Foremost amongst these are the mass media. The media in general, and talk radio in particular, have added to their traditional functions of information, entertainment and opinion, the roles of interest articulation, representation and facilitating participation for significant segments of the population.
The Jamaican talk show has in substantial measure become a means through which the voice and concerns of the disadvantaged are brought to public attention and to the authorities, which might otherwise remain distant and unreachable. Through this medium, responses from the authorities are sometimes more readily forthcoming than otherwise to parish-pump issues and to abuses of power of one sector or another.
In this sense, the media has become a means of popular participation and citizen oversight. Institutionalising and strengthening this role of the media is certainly one of the more urgent challenges for Jamaica's democratic governance.
The growth of more or less spontaneous protest and demonstrations as a means of seeking redress to injustice is a second method of non-conventional participation that has proliferated in Jamaica within recent years.
The immediate occasion for such community-based protests may vary widely - poor roads, inadequate water supply, bad sewerage disposal, deficient public transport, or allegations of human rights abuses by the police.
Whatever the trigger, such mass actions share in common a conviction that less aggressive forms of representation are ineffective and go unanswered. Hence, the "road-block," more often than not illegal, has arisen to parallel and ultimately supersede the more traditional letter or petition to the councillor and MP.
Failure to empower the citizenry, through institutions to which political authorities and service providers are obliged to respond, shall undoubtedly sustain the "road-block" as a popular means of non-conventional participation.
In other ways, civil society in Jamaica is undergoing transformation, such as with the now visible density of community-based organizations. Recent research identified over 5,000 such bodies in Jamaica, of which almost 60 per cent are confirmed to be either active or partially active.
Interestingly, it appears that the number of these organizations has grown substantially during the 1990s, i.e. during the very same period that long established political structures have stagnated and the more traditional institutions have declined. There is a clear and unambiguous need to develop appropriate mechanisms to empower community-based organisations as a means of strengthening Jamaican democratic governance.
In addition to geographically-based community groups, the period has also seen the emergence of other kinds of non-governmental organisations.

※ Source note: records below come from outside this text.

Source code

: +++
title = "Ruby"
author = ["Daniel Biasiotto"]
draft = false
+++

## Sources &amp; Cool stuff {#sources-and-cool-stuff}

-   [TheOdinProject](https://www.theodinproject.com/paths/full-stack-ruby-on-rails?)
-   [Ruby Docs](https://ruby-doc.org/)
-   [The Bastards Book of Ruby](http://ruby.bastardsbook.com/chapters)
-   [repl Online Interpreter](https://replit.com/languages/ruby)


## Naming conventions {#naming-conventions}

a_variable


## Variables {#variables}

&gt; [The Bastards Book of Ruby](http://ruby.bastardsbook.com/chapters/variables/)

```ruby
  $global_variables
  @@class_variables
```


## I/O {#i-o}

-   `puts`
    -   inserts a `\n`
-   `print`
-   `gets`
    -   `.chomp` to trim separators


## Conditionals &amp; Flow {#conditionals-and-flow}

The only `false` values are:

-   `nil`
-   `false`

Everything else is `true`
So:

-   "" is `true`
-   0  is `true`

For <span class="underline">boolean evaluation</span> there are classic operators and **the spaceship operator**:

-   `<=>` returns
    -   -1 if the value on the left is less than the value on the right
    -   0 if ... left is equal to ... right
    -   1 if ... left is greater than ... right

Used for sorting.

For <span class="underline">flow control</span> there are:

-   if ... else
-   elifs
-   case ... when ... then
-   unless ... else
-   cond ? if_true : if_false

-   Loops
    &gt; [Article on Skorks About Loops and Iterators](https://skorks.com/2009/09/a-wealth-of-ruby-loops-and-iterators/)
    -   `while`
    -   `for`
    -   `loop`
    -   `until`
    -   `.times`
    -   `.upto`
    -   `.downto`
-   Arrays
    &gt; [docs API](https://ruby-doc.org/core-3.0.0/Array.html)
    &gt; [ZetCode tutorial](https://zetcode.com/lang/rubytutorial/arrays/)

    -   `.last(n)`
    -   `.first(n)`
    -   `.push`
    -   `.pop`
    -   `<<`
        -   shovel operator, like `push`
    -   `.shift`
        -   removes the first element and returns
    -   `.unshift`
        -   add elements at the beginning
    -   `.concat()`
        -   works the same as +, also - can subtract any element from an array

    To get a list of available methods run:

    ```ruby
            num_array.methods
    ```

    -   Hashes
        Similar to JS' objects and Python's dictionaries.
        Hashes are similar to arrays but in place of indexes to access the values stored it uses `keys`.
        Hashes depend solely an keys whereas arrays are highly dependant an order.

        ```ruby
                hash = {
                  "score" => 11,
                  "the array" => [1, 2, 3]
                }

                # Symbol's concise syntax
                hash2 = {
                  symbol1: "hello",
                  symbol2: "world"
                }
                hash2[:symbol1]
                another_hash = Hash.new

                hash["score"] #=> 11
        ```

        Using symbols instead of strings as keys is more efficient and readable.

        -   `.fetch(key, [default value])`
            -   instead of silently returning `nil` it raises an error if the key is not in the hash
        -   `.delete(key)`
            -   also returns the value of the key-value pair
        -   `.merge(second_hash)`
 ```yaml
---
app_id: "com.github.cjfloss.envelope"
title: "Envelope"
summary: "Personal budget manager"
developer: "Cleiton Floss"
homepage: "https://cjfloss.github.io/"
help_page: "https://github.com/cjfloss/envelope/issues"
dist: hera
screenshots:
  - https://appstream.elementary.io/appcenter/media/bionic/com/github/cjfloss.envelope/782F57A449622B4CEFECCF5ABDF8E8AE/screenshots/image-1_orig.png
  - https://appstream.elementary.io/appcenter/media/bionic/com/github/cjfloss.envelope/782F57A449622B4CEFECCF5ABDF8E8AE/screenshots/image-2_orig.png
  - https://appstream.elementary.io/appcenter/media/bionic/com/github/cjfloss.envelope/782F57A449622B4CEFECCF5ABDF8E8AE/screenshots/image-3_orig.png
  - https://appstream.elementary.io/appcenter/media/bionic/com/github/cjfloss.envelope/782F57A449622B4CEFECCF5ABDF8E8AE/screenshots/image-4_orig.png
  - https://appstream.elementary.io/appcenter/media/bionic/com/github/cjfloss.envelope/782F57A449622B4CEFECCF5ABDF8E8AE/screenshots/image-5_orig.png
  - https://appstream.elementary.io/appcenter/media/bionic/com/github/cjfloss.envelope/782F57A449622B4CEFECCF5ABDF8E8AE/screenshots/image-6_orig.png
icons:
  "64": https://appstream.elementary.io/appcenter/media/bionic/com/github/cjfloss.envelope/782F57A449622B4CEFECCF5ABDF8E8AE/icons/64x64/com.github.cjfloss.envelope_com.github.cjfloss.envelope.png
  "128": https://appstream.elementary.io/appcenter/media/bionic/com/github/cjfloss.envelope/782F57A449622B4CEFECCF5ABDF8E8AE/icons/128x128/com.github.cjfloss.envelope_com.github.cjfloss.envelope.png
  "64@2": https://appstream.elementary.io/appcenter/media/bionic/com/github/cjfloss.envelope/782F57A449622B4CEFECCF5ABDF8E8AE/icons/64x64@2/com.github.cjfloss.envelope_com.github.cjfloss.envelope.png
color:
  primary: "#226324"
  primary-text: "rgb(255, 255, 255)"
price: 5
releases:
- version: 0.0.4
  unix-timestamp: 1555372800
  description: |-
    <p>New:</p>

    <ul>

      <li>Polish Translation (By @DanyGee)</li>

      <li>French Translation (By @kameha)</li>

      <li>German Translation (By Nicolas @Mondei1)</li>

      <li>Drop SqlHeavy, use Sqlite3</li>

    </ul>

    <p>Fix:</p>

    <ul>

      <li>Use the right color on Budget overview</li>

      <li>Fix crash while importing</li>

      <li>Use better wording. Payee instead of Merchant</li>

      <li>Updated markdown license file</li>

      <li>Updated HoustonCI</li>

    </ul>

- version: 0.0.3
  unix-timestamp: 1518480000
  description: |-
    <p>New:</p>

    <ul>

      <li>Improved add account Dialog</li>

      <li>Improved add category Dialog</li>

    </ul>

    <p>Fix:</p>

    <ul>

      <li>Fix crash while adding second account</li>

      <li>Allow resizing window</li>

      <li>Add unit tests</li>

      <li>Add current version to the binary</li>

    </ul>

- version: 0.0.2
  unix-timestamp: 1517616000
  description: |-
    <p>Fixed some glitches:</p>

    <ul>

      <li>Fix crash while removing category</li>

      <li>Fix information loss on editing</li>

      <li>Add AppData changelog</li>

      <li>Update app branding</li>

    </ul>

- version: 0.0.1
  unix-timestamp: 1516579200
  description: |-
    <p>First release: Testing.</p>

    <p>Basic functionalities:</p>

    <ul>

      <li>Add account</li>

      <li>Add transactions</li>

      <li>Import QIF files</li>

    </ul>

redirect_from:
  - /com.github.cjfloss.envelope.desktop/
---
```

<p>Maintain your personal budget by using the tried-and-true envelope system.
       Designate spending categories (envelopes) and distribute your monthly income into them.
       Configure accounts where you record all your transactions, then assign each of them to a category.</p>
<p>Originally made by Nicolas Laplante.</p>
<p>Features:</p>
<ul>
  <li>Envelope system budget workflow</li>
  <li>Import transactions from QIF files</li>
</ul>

Invariably, these are centred on causes to do with the percieived deficiencies in Jamaica's democracy.
Amongst the more representative of these, drawing primarily on professional groups and the middle strata, are the New Beginning Movement, the Constitutional Reform Network, the Citizens for Fair and Free Elections (CAFFE) and, most recently, Jamaicans for Justice (JFJ).
These organisations, whilst largely set apart from the disadvantaged classes in social terms, have drawn both energy and raison d'etre from the discontent of the masses and the deficiencies of the established politics. CAFFE reflected and addressed popular dissatisfaction with electoral malpractice in establishing an organisation of local election monitors. JFJ arose directly out of the neationwide mass protests of April 1999 and articulated its central rationale as the necessity to sustain agitation for justice-related issues beyond short-lived demonstrations. Organisations such as these clearly have enhanced roles to play in arresting the decline in Jamaican democracy and in strengthening its institutions.